Will Barnert (American NY/MA, 1911 - 2012)
The Nurse circa 1930
Graphite and India ink on primed cardboard
Signed Will Barnet in ink below and titled "The Nurse" lower left under mat.
Image size 13 3/4 x 11 1/2 inches (35 x 29,2 cm)
About the artist
Painter and printmaker, teacher at the Art Students League. Barnet’s images of women and domestic scenes, distinctive in their emphasis on flat painting surfaces, are meditative in tone.

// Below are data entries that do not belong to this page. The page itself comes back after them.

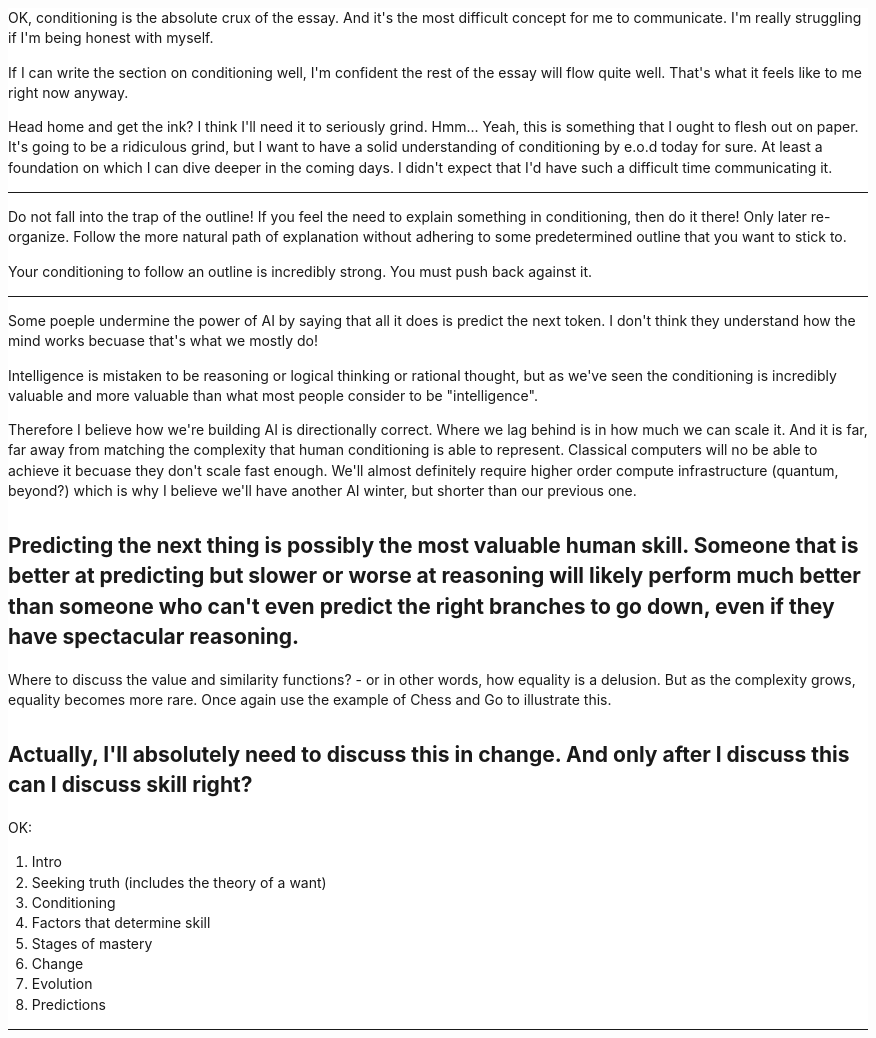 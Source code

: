 OK, conditioning is the absolute crux of the essay. And it's the most difficult concept for me to communicate. I'm really struggling if I'm being honest with myself.

If I can write the section on conditioning well, I'm confident the rest of the essay will flow quite well. That's what it feels like to me right now anyway.

Head home and get the ink? I think I'll need it to seriously grind. Hmm... Yeah, this is something that I ought to flesh out on paper. It's going to be a ridiculous grind, but I want to have a solid understanding of conditioning by e.o.d today for sure. At least a foundation on which I can dive deeper in the coming days. I didn't expect that I'd have such a difficult time communicating it.

---

Do not fall into the trap of the outline! If you feel the need to explain something in conditioning, then do it there! Only later re-organize. Follow the more natural path of explanation without adhering to some predetermined outline that you want to stick to.

Your conditioning to follow an outline is incredibly strong. You must push back against it.

---

Some poeple undermine the power of AI by saying that all it does is predict the next token. I don't think they understand how the mind works becuase that's what we mostly do!

Intelligence is mistaken to be reasoning or logical thinking or rational thought, but as we've seen the conditioning is incredibly valuable and more valuable than what most people consider to be "intelligence".

Therefore I believe how we're building AI is directionally correct. Where we lag behind is in how much we can scale it. And it is far, far away from matching the complexity that human conditioning is able to represent. Classical computers will no be able to achieve it becuase they don't scale fast enough. We'll almost definitely require higher order compute infrastructure (quantum, beyond?) which is why I believe we'll have another AI winter, but shorter than our previous one.

## Predicting the next thing is possibly the most valuable human skill. Someone that is better at predicting but slower or worse at reasoning will likely perform much better than someone who can't even predict the right branches to go down, even if they have spectacular reasoning.

Where to discuss the value and similarity functions? - or in other words, how equality is a delusion. But as the complexity grows, equality becomes more rare. Once again use the example of Chess and Go to illustrate this.

## Actually, I'll absolutely need to discuss this in change. And only after I discuss this can I discuss skill right?

OK:

1. Intro
2. Seeking truth (includes the theory of a want)
3. Conditioning
4. Factors that determine skill
5. Stages of mastery
6. Change
7. Evolution
8. Predictions

--- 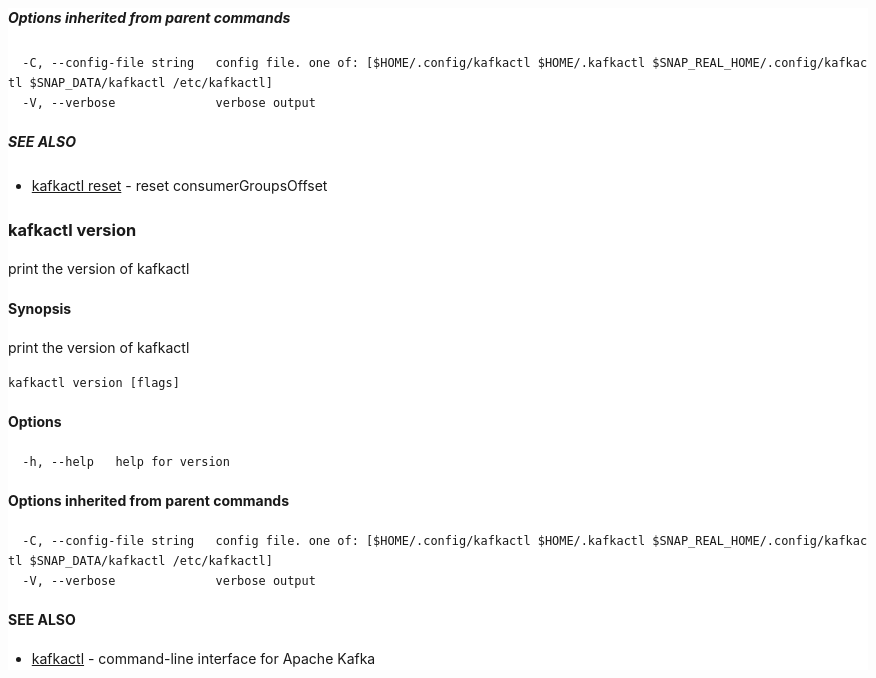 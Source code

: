 ##### Options inherited from parent commands

```
  -C, --config-file string   config file. one of: [$HOME/.config/kafkactl $HOME/.kafkactl $SNAP_REAL_HOME/.config/kafkactl $SNAP_DATA/kafkactl /etc/kafkactl]
  -V, --verbose              verbose output
```

##### SEE ALSO

* [kafkactl reset](kafkactl_reset.md)	 - reset consumerGroupsOffset


### kafkactl version

print the version of kafkactl

#### Synopsis

print the version of kafkactl

```
kafkactl version [flags]
```

#### Options

```
  -h, --help   help for version
```

#### Options inherited from parent commands

```
  -C, --config-file string   config file. one of: [$HOME/.config/kafkactl $HOME/.kafkactl $SNAP_REAL_HOME/.config/kafkactl $SNAP_DATA/kafkactl /etc/kafkactl]
  -V, --verbose              verbose output
```

#### SEE ALSO

* [kafkactl](kafkactl.md)	 - command-line interface for Apache Kafka



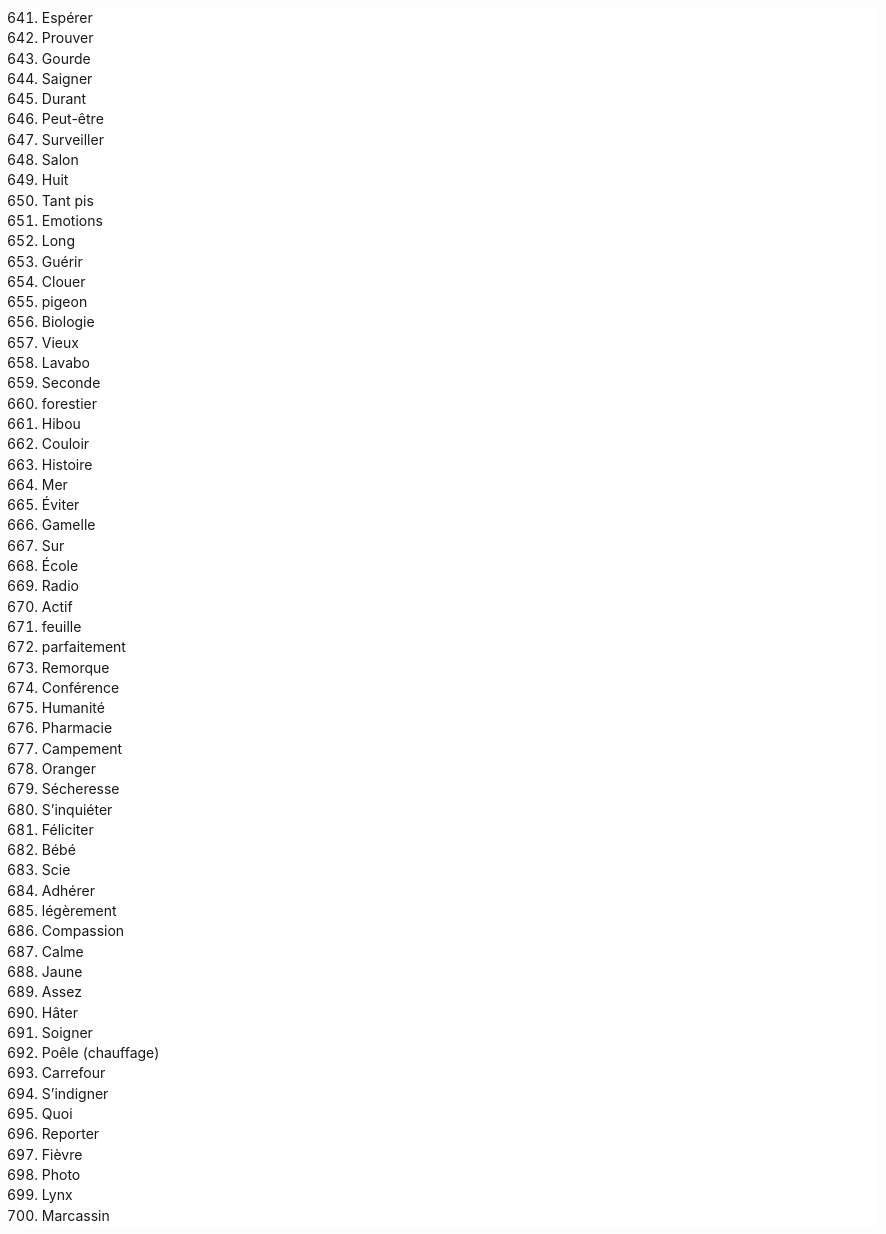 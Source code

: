 641. Espérer
642. Prouver
643. Gourde
644. Saigner
645. Durant
646. Peut-être
647. Surveiller
648. Salon
649. Huit
650. Tant pis
651. Emotions
652. Long
653. Guérir
654. Clouer
655. pigeon
656. Biologie
657. Vieux
658. Lavabo
659. Seconde
660. forestier
661. Hibou
662. Couloir
663. Histoire
664. Mer
665. Éviter
666. Gamelle
667. Sur
668. École
669. Radio
670. Actif
671. feuille
672. parfaitement
673. Remorque
674. Conférence
675. Humanité
676. Pharmacie
677. Campement
678. Oranger
679. Sécheresse
680. S’inquiéter
681. Féliciter
682. Bébé
683. Scie
684. Adhérer
685. légèrement
686. Compassion
687. Calme
688. Jaune
689. Assez
690. Hâter
691. Soigner
692. Poêle (chauffage)
693. Carrefour
694. S’indigner
695. Quoi
696. Reporter
697. Fièvre
698. Photo
699. Lynx
700. Marcassin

Will Barnet studied at the School of the Museum of Fine Arts in Boston, then moved to New York in 1930 to attend the Art Students League. He worked as a printer for the school and experimented with techniques such as lithography, etching, and woodcutting. After his first son was born, Barnet began a series of paintings that show scenes of family life. The domestic life of the family is the most prominent recurring theme in Barnet's work, which explores the human condition, as well as relationships between man and nature. The artist's own family members are transformed into symbols of the universal family unit as the timeless essence of civilization. Finding that abstraction comes more naturally with forms that are so familiar, Barnet gradually pares his subjects to their essentials, without sacrificing their expressive qualities.
He experimented with abstraction for several years, aiming to “eliminate realistic space” in favor of simple geometric forms. His later work was more representational and focused almost entirely on the female form, emphasizing the contrast between natural curves and rigidly composed backgrounds of horizontal and vertical forms.
About the work
The Nurse marks a change in Barnet focus on the social reality of the working class in NY during the Depression.
In 1935, Barnet married Mary Sinclair, who was also a student at the League. Between 1939 and 1944, his wife gave birth to three sons, Peter, Richard, and Todd.
"The Nurse" as she looks over with a gentle feel in her eyes appears to be watching over Mary and her first son Peter narrowing the date to 1939. The chair she sits on can be identified in other family scenes taking place in that same room
The birth of his children moved Barnet in a new artistic direction, away from social commentary moving into the intimate world of his own family.
By the late 1930s, he found himself disputing with the “social group of artists…I felt that the emphasis was too much on story-telling and not enough on painting your experience in relationship to the world.”
“Painting my family gave me the freedom to be an artist. They’re so much a part of me. I could take tremendous liberties with them that I couldn’t take with those I’m not familiar with.”
In this work titled the Nurse, Barnet does exactly that and more. What we are seeing is a working class African American woman nurse sitting on a chair. Her body turned to the side, head tilted she needs a clear view of what the viewer is not invited to see. Her hands are hovering just above her knees, her attention is complete. As for us the viewer, Barnet has given us two different composition, the one depicted in the work itself of the working class nurse while the other one is brought to our imagination of Barnet's wife Mary with her son Peter on the other side.